*Source information*
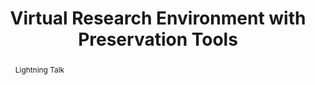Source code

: ---
abstract: 'Lightning Talk

  '
creators:
- Molenda, Ania
- Speller, Martin
- Wilson, Carl
date: null
document_url: https://services.phaidra.univie.ac.at/api/object/o:1417878/download
grand_parent: iPRES
institutions:
- DDHN, Netherlands
- OPF, UK
keywords: []
landing_page_url: https://phaidra.univie.ac.at/o:1417878
language: eng
layout: publication
license: All rights reserved
notes_url: null
parent: iPRES 2021
presentation_url: null
publication_type: paper
size: 26349
source_name: iPRES
title: Virtual Research Environment  with Preservation Tools
year: 2021
---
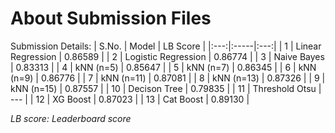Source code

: # About Submission Files
Submission Details:
| S.No. | Model | LB Score |
|:---:|:-----|:---:|
| 1 | Linear Regression | 0.86589 |
| 2 | Logistic Regression | 0.86774 |
| 3 | Naive Bayes | 0.83313 |
| 4 | kNN (n=5) | 0.85647 |
| 5 | kNN (n=7) | 0.86345 |
| 6 | kNN (n=9) | 0.86776 |
| 7 | kNN (n=11) | 0.87081 |
| 8 | kNN (n=13) | 0.87326 |
| 9 | kNN (n=15) | 0.87557 |
| 10 | Decison Tree | 0.79835 |
| 11 | Threshold Otsu | --- |
| 12 | XG Boost | 0.87023 |
| 13 | Cat Boost | 0.89130 |

*LB score: Leaderboard score*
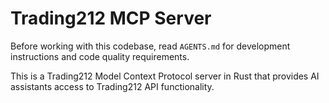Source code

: # Trading212 MCP Server

Before working with this codebase, read `AGENTS.md` for development instructions and code quality requirements.

This is a Trading212 Model Context Protocol server in Rust that provides AI assistants access to Trading212 API functionality.
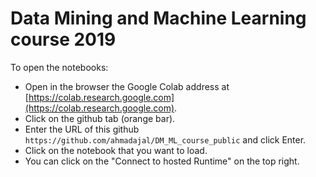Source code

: 
# Data Mining and Machine Learning course 2019

To open the notebooks: 

- Open in the browser the Google Colab address at [https://colab.research.google.com](https://colab.research.google.com).
- Click on the github tab (orange bar).
- Enter the URL of this github `https://github.com/ahmadajal/DM_ML_course_public` and click Enter.
- Click on the notebook that you want to load.
- You can click on the "Connect to hosted Runtime" on the top right.
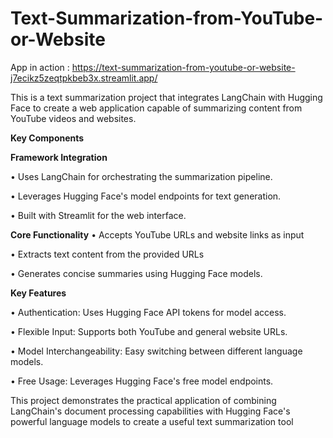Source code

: # Text-Summarization-from-YouTube-or-Website


App in action : https://text-summarization-from-youtube-or-website-j7ecikz5zeqtpkbeb3x.streamlit.app/

This is a text summarization project that integrates LangChain with Hugging Face to create a web application capable of summarizing content from YouTube videos and websites.

**Key Components**

**Framework Integration**

• Uses LangChain for orchestrating the summarization pipeline.

• Leverages Hugging Face's model endpoints for text generation.

• Built with Streamlit for the web interface.


**Core Functionality**
• Accepts YouTube URLs and website links as input

• Extracts text content from the provided URLs

• Generates concise summaries using Hugging Face models.

**Key Features**

• Authentication: Uses Hugging Face API tokens for model access.

• Flexible Input: Supports both YouTube and general website URLs.

• Model Interchangeability: Easy switching between different language models.

• Free Usage: Leverages Hugging Face's free model endpoints.

This project demonstrates the practical application of combining LangChain's document processing capabilities with Hugging Face's powerful language models to create a useful text summarization tool
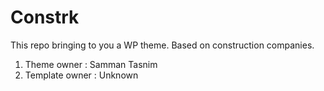 # Constrk
This repo bringing to you a WP theme. Based on construction companies.

1. Theme owner : Samman Tasnim
2. Template owner : Unknown
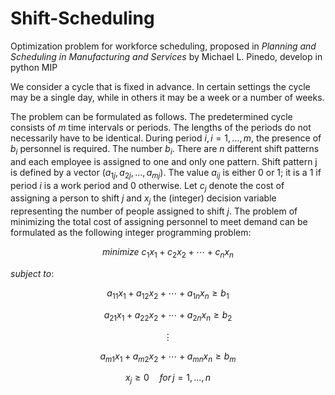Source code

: # Shift-Scheduling
Optimization problem for workforce scheduling, proposed in _Planning and Scheduling in
Manufacturing and Services_ by Michael L. Pinedo, develop in python MIP  

We consider a cycle that is fixed in advance. In certain settings the cycle may be a single day, while in others it may be a week or a number of weeks.  

The problem can be formulated as follows. The predetermined cycle consists of $m$ time intervals or periods. The lengths of the periods do not necessarily have to be identical. During period $i, i = 1, . . . , m$, the presence of $b_i$ personnel is required. The number $b_i$. There are $n$ different shift patterns and each employee is assigned to one and only one pattern. Shift pattern j is defined by a vector $(a_{1j}, a_{2j}, . . . , a_{mj})$. The value $a_{ij}$ is either $0$ or $1$; it is a $1$ if period $i$ is a work period and 0 otherwise. Let $c_j$ denote the cost of assigning a person to shift $j$ and $x_j$ the (integer) decision variable representing the number of people assigned to shift $j$. The problem of minimizing the total cost of assigning personnel to meet demand can be formulated as the following integer programming problem:  

$$ minimize \ c_1x_1 + c_2x_2 + \cdots + c_nx_n $$  

$subject \ to:$  


$$ a_{11}x_1 +a_{12}x_2 + \cdots + a_{1n}x_n \geq b_1 $$  

$$ a_{21}x_1 +a_{22}x_2 + \cdots + a_{2n}x_n \geq b_2 $$  

$$ \vdots $$  

$$ a_{m1}x_1 +a_{m2}x_2 + \cdots + a_{mn}x_n \geq b_m $$  

$$ x_{j} \geq 0 \quad for \, j=1,...,n $$ 
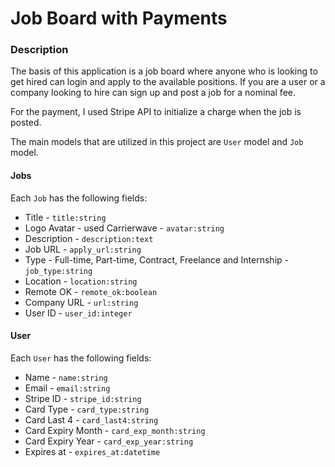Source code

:# Job Board with Payments

### Description
The basis of this application is a job board where anyone who is looking to get hired can login and apply to the available positions. If you are a user or a company looking to hire can sign up and post a job for a nominal fee.

For the payment, I used Stripe API to initialize a charge when the job is posted.

The main models that are utilized in this project are `User` model and `Job` model.

#### Jobs

Each `Job` has the following fields:
* Title - `title:string`
* Logo Avatar - used Carrierwave - `avatar:string`
* Description - `description:text`
* Job URL - `apply_url:string`
* Type - Full-time, Part-time, Contract, Freelance and Internship - `job_type:string`
* Location - `location:string`
* Remote OK - `remote_ok:boolean`
* Company URL - `url:string`
* User ID - `user_id:integer`

#### User

Each `User` has the following fields:

* Name - `name:string`
* Email - `email:string`
* Stripe ID - `stripe_id:string`
* Card Type - `card_type:string`
* Card Last 4 - `card_last4:string`
* Card Expiry Month - `card_exp_month:string`
* Card Expiry Year - `card_exp_year:string`
* Expires at - `expires_at:datetime`
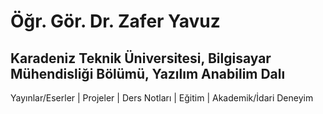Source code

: # Öğr. Gör. Dr. Zafer Yavuz
Karadeniz Teknik Üniversitesi, Bilgisayar Mühendisliği Bölümü, Yazılım Anabilim Dalı
---

Yayınlar/Eserler | Projeler | Ders Notları | Eğitim | Akademik/İdari Deneyim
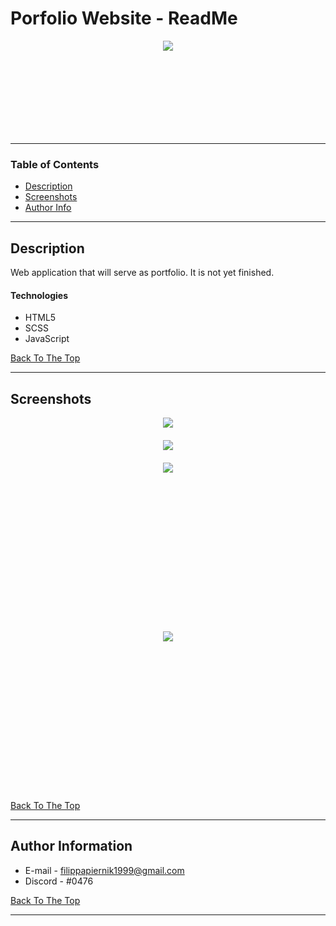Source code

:# Porfolio Website - ReadMe

<div style="text-align:center; height: 150px;" alt="Logo of website"><img src="https://i.imgur.com/9NKRBUZ.png" /></div>

---

### Table of Contents

- [Description](#description)
- [Screenshots](#screenshots)
- [Author Info](#author-info)

---

## Description

Web application that will serve as portfolio.
It is not yet finished.

#### Technologies

- HTML5
- SCSS
- JavaScript

[Back To The Top](#read-me)

---

## Screenshots

<div style="text-align:center; margin-bottom: 20px;" alt="Video"><img src="https://i.imgur.com/VgZgibo.gifv"/></div>

<div style="text-align:center; margin-bottom: 20px;" alt="Home"><img src="https://i.imgur.com/tMaFtUU.png"/></div>

<div style="text-align:center; height: 250px; margin-bottom: 20px;" alt="Home"><img src="https://i.imgur.com/uUdIR63.png"/></div>

<div style="text-align:center; height: 250px; margin-bottom: 20px;" alt="Home"><img src="https://i.imgur.com/RDtGEuH.png"/></div>

[Back To The Top](#read-me)

---

## Author Information

- E-mail - filippapiernik1999@gmail.com
- Discord - #0476

[Back To The Top](#read-me)

---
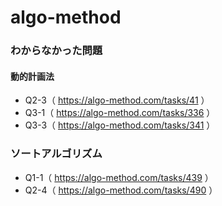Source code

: # algo-method

### わからなかった問題

#### 動的計画法
- Q2-3（ https://algo-method.com/tasks/41 ）
- Q3-1（ https://algo-method.com/tasks/336 ）
- Q3-3（ https://algo-method.com/tasks/341 ）


### ソートアルゴリズム
- Q1-1（ https://algo-method.com/tasks/439 ）
- Q2-4（ https://algo-method.com/tasks/490 ）
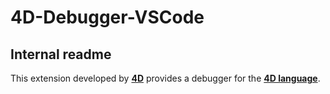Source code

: # 4D-Debugger-VSCode

## Internal readme 

This extension developed by **[4D](https://www.4d.com/)** provides a debugger for the **[4D language](https://developer.4d.com/docs/Concepts/about)**.

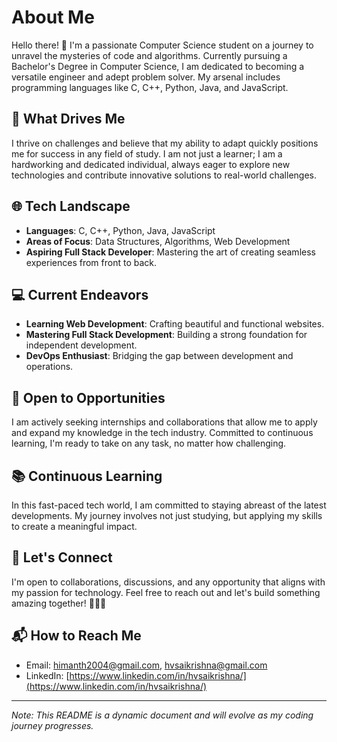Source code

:# About Me

Hello there! 👋 I'm a passionate Computer Science student on a journey to unravel the mysteries of code and algorithms. Currently pursuing a Bachelor's Degree in Computer Science, I am dedicated to becoming a versatile engineer and adept problem solver. My arsenal includes programming languages like C, C++, Python, Java, and JavaScript.

## 🚀 What Drives Me

I thrive on challenges and believe that my ability to adapt quickly positions me for success in any field of study. I am not just a learner; I am a hardworking and dedicated individual, always eager to explore new technologies and contribute innovative solutions to real-world challenges.

## 🌐 Tech Landscape

- **Languages**: C, C++, Python, Java, JavaScript
- **Areas of Focus**: Data Structures, Algorithms, Web Development
- **Aspiring Full Stack Developer**: Mastering the art of creating seamless experiences from front to back.

## 💻 Current Endeavors

- **Learning Web Development**: Crafting beautiful and functional websites.
- **Mastering Full Stack Development**: Building a strong foundation for independent development.
- **DevOps Enthusiast**: Bridging the gap between development and operations.

## 🤝 Open to Opportunities

I am actively seeking internships and collaborations that allow me to apply and expand my knowledge in the tech industry. Committed to continuous learning, I'm ready to take on any task, no matter how challenging.

## 📚 Continuous Learning

In this fast-paced tech world, I am committed to staying abreast of the latest developments. My journey involves not just studying, but applying my skills to create a meaningful impact.

## 🌟 Let's Connect

I'm open to collaborations, discussions, and any opportunity that aligns with my passion for technology. Feel free to reach out and let's build something amazing together! 👨‍💻🚀

## 📬 How to Reach Me

- Email: [himanth2004@gmail.com](mailto:himanth2004@gmail.com), [hvsaikrishna@gmail.com](mailto:hvsaikrishna@gmail.com)
- LinkedIn: [https://www.linkedin.com/in/hvsaikrishna/](https://www.linkedin.com/in/hvsaikrishna/)

---

*Note: This README is a dynamic document and will evolve as my coding journey progresses.*
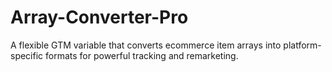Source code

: # Array-Converter-Pro
A flexible GTM variable that converts ecommerce item arrays into platform-specific formats for powerful tracking and remarketing.
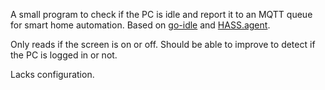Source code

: A small program to check if the PC is idle and report it to an MQTT queue for
smart home automation. Based on [go-idle](https://github.com/ka2n/go-idle) and
[HASS.agent](https://github.com/LAB02-Research/HASS.Agent).

Only reads if the screen is on or off. Should be able to improve to detect if the PC is logged in or not.

Lacks configuration.
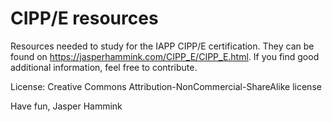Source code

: # CIPP/E resources
Resources needed to study for the IAPP CIPP/E certification. They can be found on https://jasperhammink.com/CIPP_E/CIPP_E.html.
If you find good additional information, feel free to contribute.

License: Creative Commons Attribution-NonCommercial-ShareAlike license

Have fun, Jasper Hammink
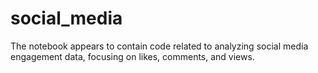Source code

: # social_media
The notebook appears to contain code related to analyzing social media engagement data, focusing on likes, comments, and views.
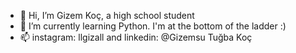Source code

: - 👋 Hi, I’m Gizem Koç, a high school student
- 🌱 I’m currently learning Python. I'm at the bottom of the ladder :)
- 📫 instagram: llgizall and linkedin: @Gizemsu Tuğba Koç

<!---
gizem-tuvba-koc/gizem-tuvba-koc is a ✨ special ✨ repository because its `README.md` (this file) appears on your GitHub profile.
You can click the Preview link to take a look at your changes.
--->
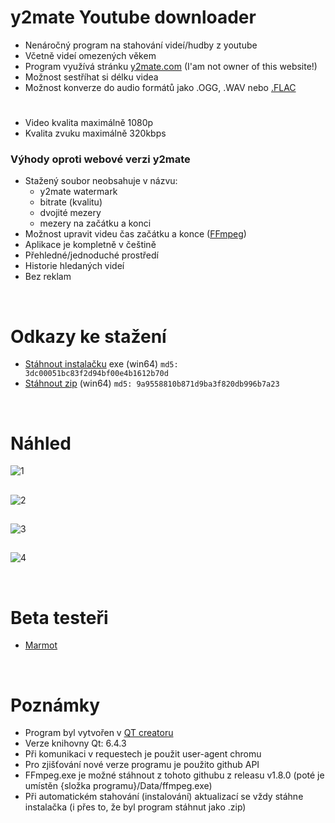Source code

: # y2mate Youtube downloader

- Nenáročný program na stahování videí/hudby z youtube
- Včetně videí omezených věkem
- Program využívá stránku [y2mate.com](https://www.y2mate.com/) (I'am not owner of this website!)
- Možnost sestříhat si délku videa
- Možnost konverze do audio formátů jako .OGG, .WAV nebo [.FLAC](https://cs.wikipedia.org/wiki/Free_Lossless_Audio_Codec)
#
- Video kvalita maximálně 1080p
- Kvalita zvuku maximálně 320kbps

### Výhody oproti webové verzi y2mate
- Stažený soubor neobsahuje v názvu:
  - y2mate watermark
  - bitrate (kvalitu)
  - dvojité mezery
  - mezery na začátku a konci
- Možnost upravit videu čas začátku a konce ([FFmpeg](https://ffmpeg.org/))
- Aplikace je kompletně v češtině
- Přehledné/jednoduché prostředí
- Historie hledaných videí
- Bez reklam

<br/>

# Odkazy ke stažení

- [Stáhnout instalačku](https://github.com/RxiPland/y2mate_desktop/releases/download/v2.2.1/y2mate_setup.exe) exe (win64) `md5: 3dc00051bc83f2d94bf00e4b1612b70d`
- [Stáhnout zip](https://github.com/RxiPland/y2mate_desktop/releases/download/v2.2.1/y2mate.zip) (win64) `md5: 9a9558810b871d9ba3f820db996b7a23`


<br/>

# Náhled
![1](https://user-images.githubusercontent.com/82058894/227772532-c6204aff-ae04-435a-8f15-a712e2abcf34.png)
##
![2](https://user-images.githubusercontent.com/82058894/227725073-b48f03c0-0bf6-4648-bd3e-f875f9171071.png)
##
![3](https://user-images.githubusercontent.com/82058894/225476745-3c9b024e-3c1b-437b-b0b9-6e3e6f8a4b0b.png)
##
![4](https://user-images.githubusercontent.com/82058894/227772538-7da1ecf6-aa77-41f6-9ea8-618014ad4dde.png)

<br/>

# Beta testeři
- [Marmot](https://github.com/MarmotLand)

<br/>

# Poznámky

- Program byl vytvořen v [QT creatoru](https://www.qt.io/product/development-tools)
- Verze knihovny Qt: 6.4.3
- Při komunikaci v requestech je použit user-agent chromu
- Pro zjišťování nové verze programu je použito github API
- FFmpeg.exe je možné stáhnout z tohoto githubu z releasu v1.8.0 (poté je umístěn {složka programu}/Data/ffmpeg.exe)
- Při automatickém stahování (instalování) aktualizací se vždy stáhne instalačka (i přes to, že byl program stáhnut jako .zip)

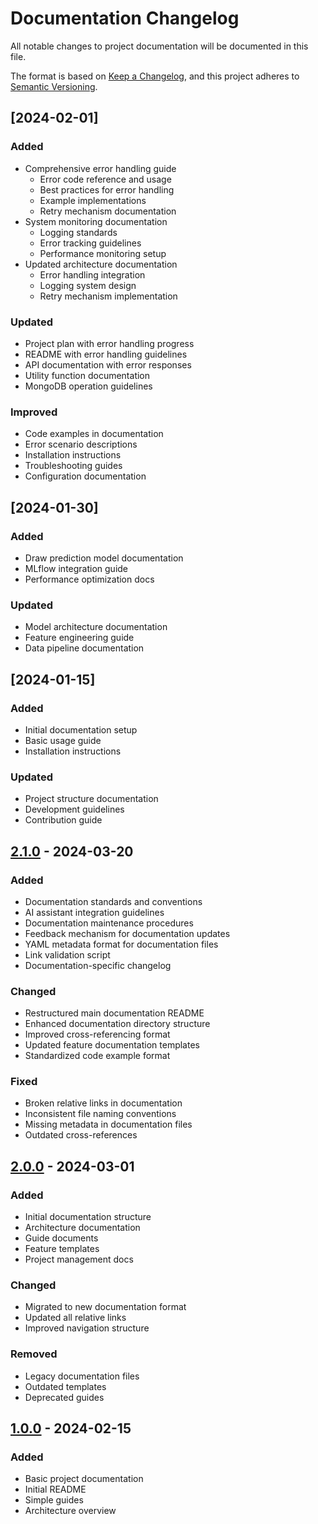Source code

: # Documentation Changelog

All notable changes to project documentation will be documented in this file.

The format is based on [Keep a Changelog](https://keepachangelog.com/en/1.0.0/),
and this project adheres to [Semantic Versioning](https://semver.org/spec/v2.0.0.html).

## [2024-02-01]
### Added
- Comprehensive error handling guide
  - Error code reference and usage
  - Best practices for error handling
  - Example implementations
  - Retry mechanism documentation
- System monitoring documentation
  - Logging standards
  - Error tracking guidelines
  - Performance monitoring setup
- Updated architecture documentation
  - Error handling integration
  - Logging system design
  - Retry mechanism implementation

### Updated
- Project plan with error handling progress
- README with error handling guidelines
- API documentation with error responses
- Utility function documentation
- MongoDB operation guidelines

### Improved
- Code examples in documentation
- Error scenario descriptions
- Installation instructions
- Troubleshooting guides
- Configuration documentation

## [2024-01-30]
### Added
- Draw prediction model documentation
- MLflow integration guide
- Performance optimization docs

### Updated
- Model architecture documentation
- Feature engineering guide
- Data pipeline documentation

## [2024-01-15]
### Added
- Initial documentation setup
- Basic usage guide
- Installation instructions

### Updated
- Project structure documentation
- Development guidelines
- Contribution guide

## [2.1.0] - 2024-03-20

### Added
- Documentation standards and conventions
- AI assistant integration guidelines
- Documentation maintenance procedures
- Feedback mechanism for documentation updates
- YAML metadata format for documentation files
- Link validation script
- Documentation-specific changelog

### Changed
- Restructured main documentation README
- Enhanced documentation directory structure
- Improved cross-referencing format
- Updated feature documentation templates
- Standardized code example format

### Fixed
- Broken relative links in documentation
- Inconsistent file naming conventions
- Missing metadata in documentation files
- Outdated cross-references

## [2.0.0] - 2024-03-01

### Added
- Initial documentation structure
- Architecture documentation
- Guide documents
- Feature templates
- Project management docs

### Changed
- Migrated to new documentation format
- Updated all relative links
- Improved navigation structure

### Removed
- Legacy documentation files
- Outdated templates
- Deprecated guides

## [1.0.0] - 2024-02-15

### Added
- Basic project documentation
- Initial README
- Simple guides
- Architecture overview

[2.1.0]: https://github.com/username/soccer-prediction/compare/docs-v2.0.0...docs-v2.1.0
[2.0.0]: https://github.com/username/soccer-prediction/compare/docs-v1.0.0...docs-v2.0.0
[1.0.0]: https://github.com/username/soccer-prediction/releases/tag/docs-v1.0.0 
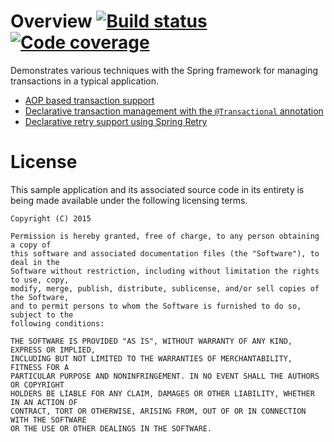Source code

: # Overview [![Build status](https://drone.io/github.com/manish-in-java/spring-data-transaction/status.png)](https://drone.io/github.com/manish-in-java/spring-data-transaction/latest) [![Code coverage](https://coveralls.io/repos/manish-in-java/spring-data-transaction/badge.svg?branch=master)](https://coveralls.io/r/manish-in-java/spring-data-transaction?branch=master)
Demonstrates various techniques with the Spring framework for managing transactions
in a typical application.

* [AOP based transaction support](src/main/resources/springServiceContext.xml)
* [Declarative transaction management with the `@Transactional` annotation](src/main/java/org/example/service/BillingService.java)
* [Declarative retry support using Spring Retry](src/main/java/org/example/service/BillingService.java)

# License
This sample application and its associated source code in its entirety is being made
available under the following licensing terms.

    Copyright (C) 2015

    Permission is hereby granted, free of charge, to any person obtaining a copy of
    this software and associated documentation files (the "Software"), to deal in the
    Software without restriction, including without limitation the rights to use, copy,
    modify, merge, publish, distribute, sublicense, and/or sell copies of the Software,
    and to permit persons to whom the Software is furnished to do so, subject to the
    following conditions:

    THE SOFTWARE IS PROVIDED "AS IS", WITHOUT WARRANTY OF ANY KIND, EXPRESS OR IMPLIED,
    INCLUDING BUT NOT LIMITED TO THE WARRANTIES OF MERCHANTABILITY, FITNESS FOR A
    PARTICULAR PURPOSE AND NONINFRINGEMENT. IN NO EVENT SHALL THE AUTHORS OR COPYRIGHT
    HOLDERS BE LIABLE FOR ANY CLAIM, DAMAGES OR OTHER LIABILITY, WHETHER IN AN ACTION OF
    CONTRACT, TORT OR OTHERWISE, ARISING FROM, OUT OF OR IN CONNECTION WITH THE SOFTWARE
    OR THE USE OR OTHER DEALINGS IN THE SOFTWARE.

*About this exercise*
Reproduce the listing above exactly from the line containing "2. Template owner : Unknown" up to and including the line containing "Manufacturing and Services_", omitting any images and everything outside those lines.

*Exercise result*
2. Template owner : Unknown
Source code

: # Shift-Scheduling
Optimization problem for workforce scheduling, proposed in _Planning and Scheduling in
Manufacturing and Services_ by Michael L. Pinedo, develop in python MIP  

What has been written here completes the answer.